Havana/The Cuban Government confirmed this Monday direct contacts with the United States, responding to “recent publications in the foreign press,” and assured that “the meeting was respectful and professional, without deadlines or conditions.” With this brief statement, the ruling party tries to refute the 15-day ultimatum that Washington would have given in the conversations that occurred on April 10.
In a very brief interview published in Granmathe deputy director general in charge of the United States in the Ministry of Foreign Affairs of Cuba, Alejandro García del Toro, declared that “within the framework of the meeting, none of the parties established deadlines or made compelling statements, as has been mentioned by the American media.”
According to information revealed by Axiosthe talks included a two-week ultimatum for the Cuban regime to release “high-profile” political prisoners – among them Luis Manuel Otero Alcántara and Maykel Castillo Osorbo– as a “gesture of good will.” The request was confirmed by a White House spokesperson to USA Today, who also urged Havana to “stop playing games while direct talks are held.”
The Cuban Government had reacted this Monday to the revelation of the US ultimatum, through a text published by the media official Reasons for Cuba –casually titled Lies with footnotes–where the meeting was not completely denied, but rather the existence of a “secret trip of high-level officials with demands.”
The article fervently denies the existence of political prisoners, but what it reveals is the State’s refusal to release them.
Later, Reasons for Cuba he was juggling to justify the possible existence of the meeting: “If that meeting with ‘high-level officials’ really occurred and demands were raised there such as the release of prisoners, political freedom, compensation and conditioning of aid, Cuba’s response was and will be the same as always: a resounding rejection.”
The article fervently denies the existence of political prisoners, but what it reveals is the State’s refusal to release them: “The ‘freedom of political prisoners’ is a euphemism for demanding the release of people convicted of common crimes or for violating Cuban laws. The Cuban judicial system is independent and does not negotiate hostages.”
The note in Reasons for Cuba emphasizes the rejection of Starlink, the satellite tool of SpaceX, Elon Musk’s company, whose use to offer internet services to the Island was also included in Washington’s ultimatum.
For the regime, this option is a direct threat to information control. The possibility that free internet access will no longer pass through state filters terrifies the Cuban Government. Thus, in the official statement, “technological sovereignty” is invoked with the same firmness with which “releasing prisoners” is rejected.

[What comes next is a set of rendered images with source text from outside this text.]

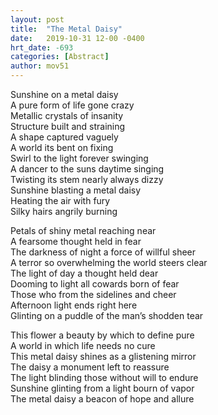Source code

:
 ```yaml
---
layout: post
title:  "The Metal Daisy"
date:   2019-10-31 12-00 -0400
hrt_date: -693
categories: [Abstract]
author: mov51
---
```

Sunshine on a metal daisy  
A pure form of life gone crazy  
Metallic crystals of insanity  
Structure built and straining  
A shape captured vaguely  
A world its bent on fixing  
Swirl to the light forever swinging  
A dancer to the suns daytime singing  
Twisting its stem nearly always dizzy  
Sunshine blasting a metal daisy  
Heating the air with fury  
Silky hairs angrily burning  

Petals of shiny metal reaching near  
A fearsome thought held in fear  
The darkness of night a force of willful sheer  
A terror so overwhelming the world steers clear  
The light of day a thought held dear  
Dooming to light all cowards born of fear  
Those who from the sidelines and cheer  
Afternoon light ends right here  
Glinting on a puddle of the man’s shodden tear  

This flower a beauty by which to define pure  
A world in which life needs no cure  
This metal daisy shines as a glistening mirror  
The daisy a monument left to reassure  
The light blinding those without will to endure  
Sunshine glinting from a light bourn of vapor  
The metal daisy a beacon of hope and allure  

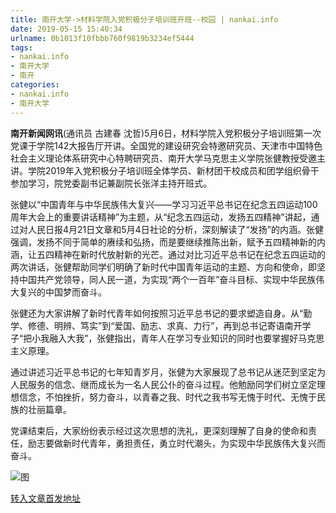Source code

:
 ```yaml
---
title: 南开大学->材料学院入党积极分子培训班开班--校园 | nankai.info
date: 2019-05-15 15:40:34
urlname: 0b1013f10fbbb760f9819b3234ef5444
tags: 
- nankai.info
- 南开大学
- 南开
categories:
- nankai.info
- 南开大学
---
```



**南开新闻网讯**(通讯员 古建春 沈哲)5月6日，材料学院入党积极分子培训班第一次党课于学院142大报告厅开讲。全国党的建设研究会特邀研究员、天津市中国特色社会主义理论体系研究中心特聘研究员、南开大学马克思主义学院张健教授受邀主讲。学院2019年入党积极分子培训班全体学员、新材团干校成员和团学组织骨干参加学习，院党委副书记兼副院长张洋主持开班式。

张健以“中国青年与中华民族伟大复兴——学习习近平总书记在纪念五四运动100周年大会上的重要讲话精神”为主题，从“纪念五四运动，发扬五四精神”讲起，通过对人民日报4月21日文章和5月4日社论的分析，深刻解读了“发扬”的内涵。张健强调，发扬不同于简单的赓续和弘扬，而是要继续推陈出新，赋予五四精神新的内涵，让五四精神在新时代放射新的光芒。通过对比习近平总书记在纪念五四运动的两次讲话，张健帮助同学们明确了新时代中国青年运动的主题、方向和使命，即坚持中国共产党领导，同人民一道，为实现“两个一百年”奋斗目标、实现中华民族伟大复兴的中国梦而奋斗。

张健还为大家讲解了新时代青年如何按照习近平总书记的要求塑造自身。从“勤学、修德、明辨、笃实”到“爱国、励志、求真、力行”，再到总书记寄语南开学子“把小我融入大我”，张健指出，青年人在学习专业知识的同时也要掌握好马克思主义原理。

通过讲述习近平总书记的七年知青岁月，张健为大家展现了总书记从迷茫到坚定为人民服务的信念、继而成长为一名人民公仆的奋斗过程。他勉励同学们树立坚定理想信念，不怕挫折，努力奋斗，以青春之我、时代之我书写无愧于时代、无愧于民族的壮丽篇章。

党课结束后，大家纷纷表示经过这次思想的洗礼，更深刻理解了自身的使命和责任，励志要做新时代青年，勇担责任，勇立时代潮头，为实现中华民族伟大复兴而奋斗。



![图](http://news.nankai.edu.cn/pic/0/00/35/49/354928_959160.jpg)

[转入文章首发地址](http://news.nankai.edu.cn/qqxy/system/2019/05/15/000451580.shtml)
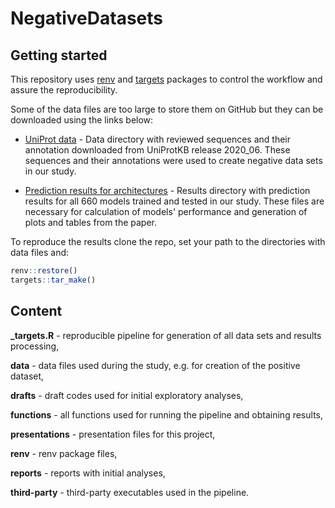 # NegativeDatasets


## Getting started

This repository uses [renv](https://CRAN.R-project.org/package=renv) and [targets](https://CRAN.R-project.org/package=targets) packages to control the workflow and assure the reproducibility. 

Some of the data files are too large to store them on GitHub but they can be downloaded using the links below:

- [UniProt data](https://www.dropbox.com/sh/n7hcu1byp1izuwv/AAB6irXnv8S5dE-LEW4QkM-ya?dl=0) - Data directory with reviewed sequences and their annotation downloaded from UniProtKB release 2020_06. These sequences and their annotations were used to create negative data sets in our study. 

- [Prediction results for architectures](https://www.dropbox.com/sh/iuytufcl92kd61a/AAArrO0P9XhZavDxfTpqjIhua?dl=0) - Results directory with prediction results for all 660 models trained and tested in our study. These files are necessary for calculation of models' performance and generation of plots and tables from the paper.

To reproduce the results clone the repo, set your path to the directories with data files and:

``` r
renv::restore()
targets::tar_make()
```


## Content

**\_targets.R** - reproducible pipeline for generation of all data sets and results processing, 

**data** - data files used during the study, e.g. for creation of the positive dataset,

**drafts** - draft codes used for initial exploratory analyses,

**functions** - all functions used for running the pipeline and obtaining results,

**presentations** - presentation files for this project,

**renv** - renv package files,

**reports** - reports with initial analyses,

**third-party** - third-party executables used in the pipeline.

The possibility that free internet access will no longer pass through state filters terrifies the Cuban Government
The rest of the text repeats the usual narrative of describing the Island as a victim of imperialism and the blockade; and concludes with what is the regime’s stubborn response to dialogue with the United States: “No conditions. No exchange of ‘prisoners’. Without handing over sovereignty.”
In that sense, it has been mobilized the signature campaign “voluntary” initiatives initiated by Díaz-Canel in defense of a “vocation for peace”, which completely ignores the political opening that is required of him.
He recent attempt by Raúl Guillermo Rodríguez Castro, The Crab –grandson of Raúl Castro, who uses him as a mediator – to send a letter to the White House through an intermediary and bypassing the Secretary of State, Marco Rubio, a staunch adversary of the regime, ended in resounding failure. The courier was intercepted at the Miami airport and the document with an official seal was confiscated, according to The Wall Street Journal.
USA Today there was informed too in a previous article that the Pentagon had accelerated plans for a possible intervention – without implying a decision has been made – and, just one day later, a Navy drone flew over the Island for 12 hours in what many interpret as a warning signal.
According to ‘USA Today’, Washington’s ultimatum ends this weekend.
The regime’s “gestures of good will” regarding releases continue to be unsatisfactory. Of the 51 inmates released following the agreement with the Vatican announced on March 12, only 27 were political prisoners. The subsequent pardon of more than 2,000 inmates, presented as a “humanitarian and sovereign” act, has exclusively benefited common prisoners. Today, the independent organization Prisoners Defenders report 1,252 political prisoners.
According to USA TodayWashington’s ultimatum ends this weekend. The US demands included, in addition to the release of political prisoners and the introduction of satellite internet services with Starlink, economic reforms that facilitate foreign investment, a review of the confiscations of the 1960s and the elimination of restrictions on political freedoms.